Does the world need movies based on video game characters? Not really. But a good story can spring up from anywhere, except perhaps from the minds of screenwriters Josh Miller and Patrick Casey whose credits are so sparse they literally feature “community television” and yet Sonic The Hedgehog will still not make their highlight real.
Sonic The Hedgehog isn’t bad but it is speeding in the exact opposite direction of good, leaving only lightning farts and a blue blur in its wake. Is Sonic allergic to not sucking? Okay, so it’s kind of bad. The script is bland and overly familiar and exceedingly safe. There’s nothing new or exciting here, just a paint-by-numbers that any idiot could have written, and in the case of Sonic, we got two. I mean: someone got paid for this. Miller and Casey literally cashed a cheque for writing the line “Let’s go do some ROCK-conaissance!” and Jim Carrey got a much, much bigger one to say it.

And ugh: Jim Carrey. I was fine with him having disappeared off the face of the earth. I was never a fan of his annoying, rubber-faced schtick, the over-the-topness of his obnoxious expressions and over-enunciation. NOT. HERE. FOR. IT. I very kindly tolerate him when a director keeps a tight leash on him (Truman Show, Eternal Sunshine of the Spotless Mind) but Jeff Fowler is not that director. Not only is Carrey unleashed, it’s pretty clear he’s a very bad dog who’s probably pissing on Fowler’s shoes. Fowler, whose credits are no more impressive than Miller’s or Casey’s (ie, he’s never made a movie before), is quite content to simply point his camera in the right direction.
James Marsden, charming and inoffensive, is relegated to saying things like “Good grief!” which is not a thing for grown men to say, or anyone outside of Charlie Brown’s inner circle, really. Tika Sumptner, playing his wife, is given even less to do. Ben Schwartz voices Sonic, and though Schwartz is known for rather larger than life characters, you could go the whole movie without placing his voice, generic white guy à la Zach Braff.

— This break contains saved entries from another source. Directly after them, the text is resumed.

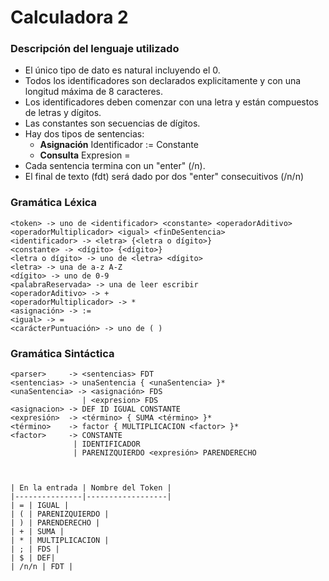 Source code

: # Calculadora 2

### Descripción del lenguaje utilizado

- El único tipo de dato es natural incluyendo el 0.
- Todos los identificadores son declarados explicitamente y con una longitud máxima de 8 caracteres.
- Los identificadores deben comenzar con una letra y están compuestos de letras y dígitos.
- Las constantes son secuencias de dígitos.
- Hay dos tipos de sentencias:
  - **Asignación** Identificador := Constante
  - **Consulta** Expresion =
- Cada sentencia termina con un "enter" (/n).
- El final de texto (fdt) será dado por dos "enter" consecuitivos (/n/n)

### Gramática Léxica

```
<token> -> uno de <identificador> <constante> <operadorAditivo> <operadorMultiplicador> <igual> <finDeSentencia>
<identificador> -> <letra> {<letra o dígito>}
<constante> -> <dígito> {<dígito>}
<letra o dígito> -> uno de <letra> <dígito>
<letra> -> una de a-z A-Z
<dígito> -> uno de 0-9
<palabraReservada> -> una de leer escribir
<operadorAditivo> -> +
<operadorMultiplicador> -> *
<asignación> -> :=
<igual> -> =
<carácterPuntuación> -> uno de ( )
```

### Gramática Sintáctica

```
<parser>     -> <sentencias> FDT
<sentencias> -> unaSentencia { <unaSentencia> }*
<unaSentencia> -> <asignación> FDS
                | <expresion> FDS
<asignacion> -> DEF ID IGUAL CONSTANTE
<expresión>  -> <término> { SUMA <término> }*
<término>    -> factor { MULTIPLICACION <factor> }*
<factor>     -> CONSTANTE
              | IDENTIFICADOR
              | PARENIZQUIERDO <expresión> PARENDERECHO



| En la entrada | Nombre del Token |
|---------------|------------------|
| = | IGUAL |
| ( | PARENIZQUIERDO |
| ) | PARENDERECHO |
| + | SUMA |
| * | MULTIPLICACION |
| ; | FDS |
| $ | DEF|
| /n/n | FDT |

```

Sonic The Hedgehog is the film equivalent of an oatmeal raisin cookie. Kids might reach for it simply because it is a cookie, but if chocolate or peanut butter or even plain old shortbread were on offer, it would be no question. But it’s just 6 weeks into this new year and it’s virtually the only family-friendly movie in theatres. This is how oatmeal raisin thrives: a complete dearth of options.